The Intelligence of Business
Originally posted on
http://eugenea.spaces.live.com on 08/03/2007.
I use this slide (Figure 1) for presentations on
SCL to explain where it fits in.
Figure 1 - The Intelligence of Business. Human/Machine intelligence
continuum.
As I mentioned in my previous blog on
Business Performance Management, corporations must be seen as orgamisms and
treated as organisms. They have an intelligence like all creatures (mostly
animals) which control a body that interacts with the physical world, and it
takes in resources (revenue) to keep itself running and hopefully having excess
(profit) to support other creatures (the stockholders) as well.
The attached slide depicts four stages of the intelligence of business from the
least advanced on the left progressing to the most advanced on the right. The
third, circled in red, shows where we are today. The blue part of the bar
represents the part of the intelligence of business that is human and the green
represents the part that is machine. The green is differentiated into light and
dark green, representing pure data and rules, respectively. But, not only are
the bars showing the percentage that is human and machine, but the width of the
bars represents the size of the business.
Before computers or other recording devices such as paper, the intelligence of
the business creature was 100% human. One or more humans made all the decisions
for the business based on whatever was in their collective heads. With the
advent of paper and adding machines, humans now had tools to assist their
memories in finding patterns. This is represented by the left-most bar. However,
that level of assistance is miniscule compared to the logical power provided by
the human brain. Notice that the small green part is dark green, meaning the
part of the intelligence of business that is machine is all data. The width of
the bar is very narrow too, depicting a small business.
The early days of computers brought on a way to store and retrieve massive
amounts of data (the bar second from the left). This ability significantly
increased the percentage of the intelligence of business that is machine, even
though it is still primarily just data. But the massive amounts of data and the
ability to effectively access it greatly enhanced the effectiveness of the
logical human brain. Consequently, the scale of the business grew significantly
as the wider girth of the bar indicates. This is where business has been for the
past twenty or thirty years.
The third bar (circled in red) is where we are headed today with Business
Performance Management. We see for the first time a light green part which
represents rules stored in computers as opposed to just plain data. Such
electronic rules has been around, but represented a small part of the
intelligence of business compared to the human part. Rules existed primarily as
hard-coded logic in rigid software applications. Soft-coded rules were confined
to things like configuration files, even though such files contained just
"soft-coded parameters".
Now, soft-coded rules are more widespread, encoded using many technologies such
as Windows Workflow, BizTalk orchestration, and especially "Semantic Web"

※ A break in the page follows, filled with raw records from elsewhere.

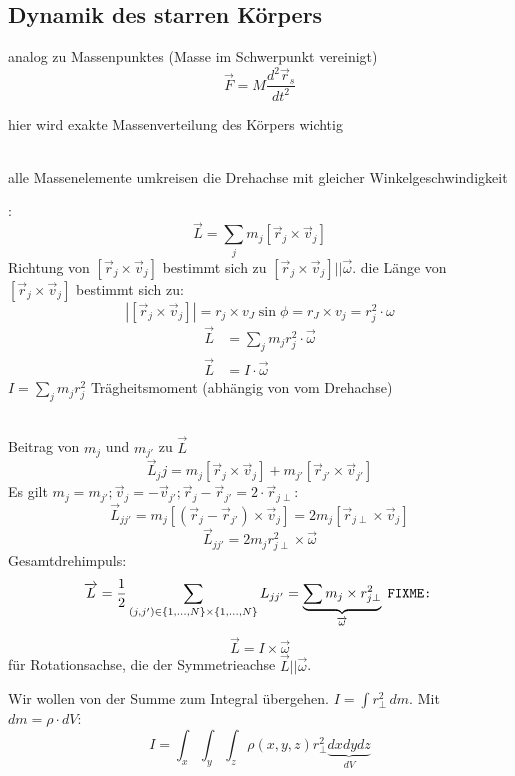 \documentclass[a4paper,10pt]{scrartcl}
\begin{document}
\subsection{Dynamik des starren Körpers}
\begin{sg}[Translation]
 analog zu Massenpunktes (Masse im Schwerpunkt vereinigt)
\[
 \vec F= M \frac{d^2\vec r_s}{dt^2}
\]
\end{sg}
\begin{sg}[Rotation]
 hier wird exakte Massenverteilung des Körpers wichtig
\end{sg}
\begin{sg}
 \\
alle Massenelemente umkreisen die Drehachse mit gleicher Winkelgeschwindigkeit
\end{sg}
\begin{sg}
 :
\[
 \vec L= \sum_j m_j[\vec r_j \times \vec v_j]
\]
Richtung von $[\vec r_j \times \vec v_j]$ bestimmt sich zu $[\vec r_j \times \vec v_j]||\vec \omega$. die Länge von $[\vec r_j \times \vec v_j]$ bestimmt sich zu: 
\[
 |[\vec r_j \times \vec v_j]|=r_j\times v_J \sin\phi = r_J \times v_j  = r_j^2 \cdot \omega
\]
\begin{align*}
 \vec L&= \sum_j m_j r_j^2 \cdot \vec \omega\\
 \vec L&= I\cdot \vec \omega
\end{align*}
$I=\sum_j m_j r_j^2$ Trägheitsmoment (abhängig von vom Drehachse) 
\end{sg}
\begin{sg}
\\
Beitrag von $m_j$ und $m_{j'}$ zu $\vec L$
\[
 \vec L_jj=m_j[\vec r_j \times \vec v_j]+ m_{j'}[\vec r_{j'}\times \vec v_{j'}]
\]
Es gilt $m_j=m_{j'};  \vec v_j=- \vec v_{j'}; \vec r_j-\vec r_{j'}=2\cdot \vec r_{j\perp}$:
\[
 \vec L_{jj'}=m_j[(\vec r_j-\vec r_{j'})\times \vec v_j]= 2 m_j[\vec r_{j\perp}\times \vec v_j]
\]
\[
 \vec L_{jj'}=2m_j r_{j\perp}^2\times \vec \omega
\]
Gesamtdrehimpuls:
\[
 \overrightarrow{L}= \frac{1}{2} \sum_{(j,j')\in \{1,...,N\}\times\{1,...,N\}} L_{jj'}=
\underbrace{\sum m_j \times r_{j\perp}^2}_{ \overrightarrow{\omega}} \;\texttt{FIXME:} \; 
 \]
\[
 \vec L=I\times \vec \omega
\]
für Rotationsachse, die der Symmetrieachse $\vec L || \vec \omega$.
\end{sg}
\begin{sg}
 Wir wollen von der Summe zum Integral übergehen. $I=\int r_\perp^2 \, dm$. Mit $dm=\rho \cdot dV$:
\[
 I=\int_x\int_y\int_z \rho(x,y,z) r_\perp^2 \underbrace{dx dy dz}_{dV}
\] 
\end{sg}
\end{document}
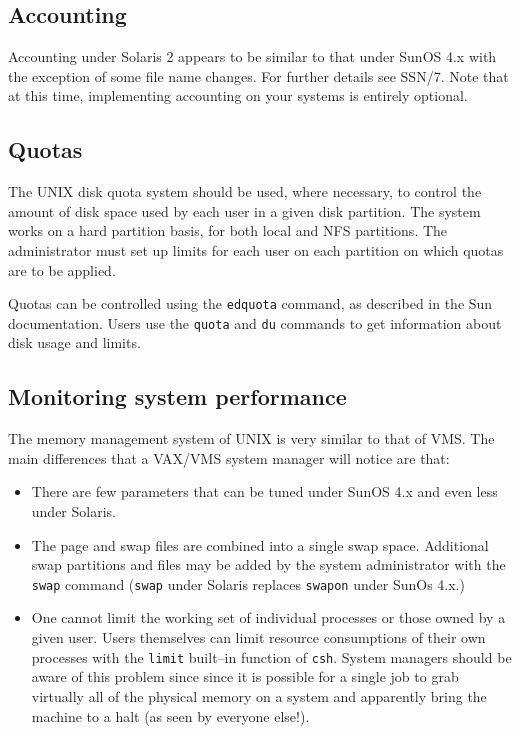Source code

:\subsection{Accounting}

Accounting under Solaris 2 appears to be similar to that under SunOS 4.x
with the exception of some file name changes.
For further details see SSN/7. Note that at this time, implementing
accounting on your systems is entirely optional.

\subsection{Quotas}

The UNIX disk quota system should be used, where necessary, to control the
amount of disk space used by each user in a given disk partition. The system
works on a hard partition basis, for both local and NFS partitions. The
administrator must set up limits for each user on each partition on which
quotas are to be applied.

Quotas can be controlled using the {\tt edquota} command, as described in the
Sun documentation. Users use the {\tt quota} and {\tt du} commands to get
information about disk usage and limits.

\subsection{Monitoring system performance}

The memory management system of UNIX is very similar to that of VMS. The main
differences that a VAX/VMS system manager will notice are that:

\begin{itemize}

\item There are few parameters that can be tuned under SunOS 4.x
and even less under Solaris.

\item The page and swap files are combined into a single swap space. Additional
swap partitions and files may be added by the system administrator with the
{\tt swap} command ({\tt swap} under Solaris replaces {\tt swapon} under
SunOs 4.x.)

\item One cannot limit the working set of individual processes or those owned
by a given user. Users themselves can limit resource consumptions of their
own processes with the {\tt limit} built--in function of {\tt csh}. System
managers should be aware of this problem since since it is possible for
a single job to grab virtually all of the physical memory on a system and
apparently bring the machine to a halt (as seen by everyone else!).

\end {itemize}


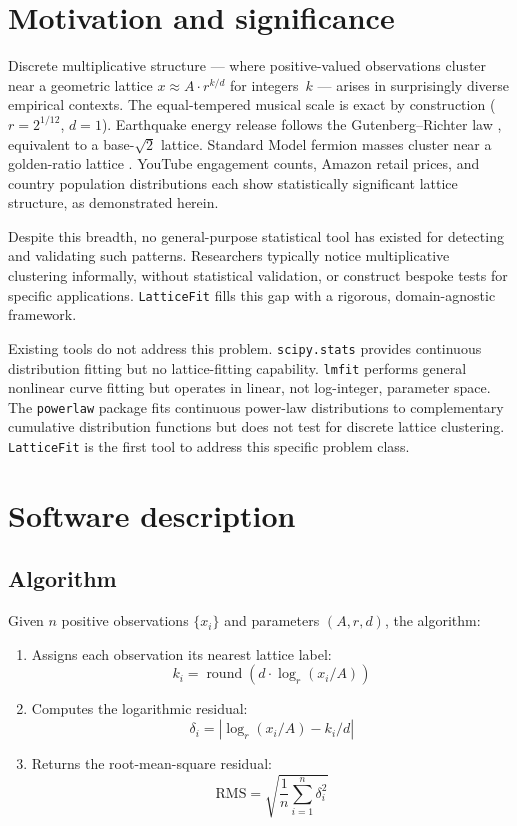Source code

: \documentclass[preprint,12pt]{elsarticle}
\begin{document}
\section{Motivation and significance}

Discrete multiplicative structure --- where positive-valued
observations cluster near a geometric lattice
$x \approx A \cdot r^{k/d}$ for integers~$k$ --- arises in
surprisingly diverse empirical contexts. The equal-tempered musical
scale is exact by construction ($r = 2^{1/12}$, $d = 1$). Earthquake
energy release follows the Gutenberg--Richter law
\cite{GutenbergRichter1944}, equivalent to a base-$\sqrt{2}$
lattice. Standard Model fermion masses cluster near a golden-ratio
lattice \cite{Gentry2026masses}. YouTube engagement counts, Amazon
retail prices, and country population distributions each show
statistically significant lattice structure, as demonstrated herein.

Despite this breadth, no general-purpose statistical tool has existed
for detecting and validating such patterns. Researchers typically
notice multiplicative clustering informally, without statistical
validation, or construct bespoke tests for specific applications.
\texttt{LatticeFit} fills this gap with a rigorous, domain-agnostic
framework.

Existing tools do not address this problem. \texttt{scipy.stats}
\cite{scipy} provides continuous distribution fitting but no
lattice-fitting capability. \texttt{lmfit} \cite{lmfit} performs
general nonlinear curve fitting but operates in linear, not
log-integer, parameter space. The \texttt{powerlaw} package
\cite{powerlaw} fits continuous power-law distributions to
complementary cumulative distribution functions but does not test
for discrete lattice clustering. \texttt{LatticeFit} is the first
tool to address this specific problem class.

\section{Software description}

\subsection{Algorithm}

Given $n$ positive observations $\{x_i\}$ and parameters
$(A, r, d)$, the algorithm:
\begin{enumerate}
\item Assigns each observation its nearest lattice label:
\[
  k_i = \operatorname{round}\!\left(d \cdot \log_r(x_i / A)\right)
\]
\item Computes the logarithmic residual:
\[
  \delta_i = \left|\log_r(x_i / A) - k_i / d\right|
\]
\item Returns the root-mean-square residual:
\[
  \text{RMS} = \sqrt{\frac{1}{n} \sum_{i=1}^n \delta_i^2}
\]
\end{enumerate}
\end{document}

technologies such as RDF. There are also pockets of artificial intelligence (AI)
out there such as risk management at financial institutions. The proliferation
of BPM adds rules through its fundamental concepts of strategy maps and key
performance indicators (KPI). KPIs are business rules. They are rules that tell
human (or machine) workers when they are doing well or poorly.
With BPM, the scale of business can grow significantly with encoded rules making
and executing simple and not so simple decisions more efficiently and tirelessly
(machines don't get bored) than most humans. The heavy logical lifting is still
in the realm of humans, but now humans are freed from many mundane tasks to
focus on bigger impact tasks.
The right-most bar depicts business once a widely accepted form of AI is
deployed. Such a technology would be like XML on steroids. My take on this
technology is in my SCL language, I mention above. In this bar, we see that the
intelligence of business is now about a third each of human, data, and rules.
To elaborate on the statement "XML on steroids", I'll briefly describe what XML
has done. XML truly revolutionized software architecture. It is the basis of
Service-Oriented Architecture (SOA) which enables millions of servers to easily
exchange messages. It's the backbone of e-commerce. The problem is that these
messages (SOAP) are rigid in nature. Another application of XML, RDF, is
designed to add semantics by allowing annotation of XML elements so we can
recognize that one XML document is a type of document. For example, an XML
document represents an invoice and this particular element is the customer name.
SCL and RDF overlap a great deal at this time (that wasn't so three years ago).
RDF is now the data source for query languages capable of inference. In any
case, once technologies such as RDF and SCL gain widespread acceptable across a
wide range of applications, it will kick off another revolution as XML did, but
much more profound. There is an article on my SCL site on
SCL Web
Services that introduce the topic.
SCL also runs in an environment that implements a few concepts I'm in the
process of laying down in text. I expect to have this done in a couple of weeks
and will announce it here when it's done.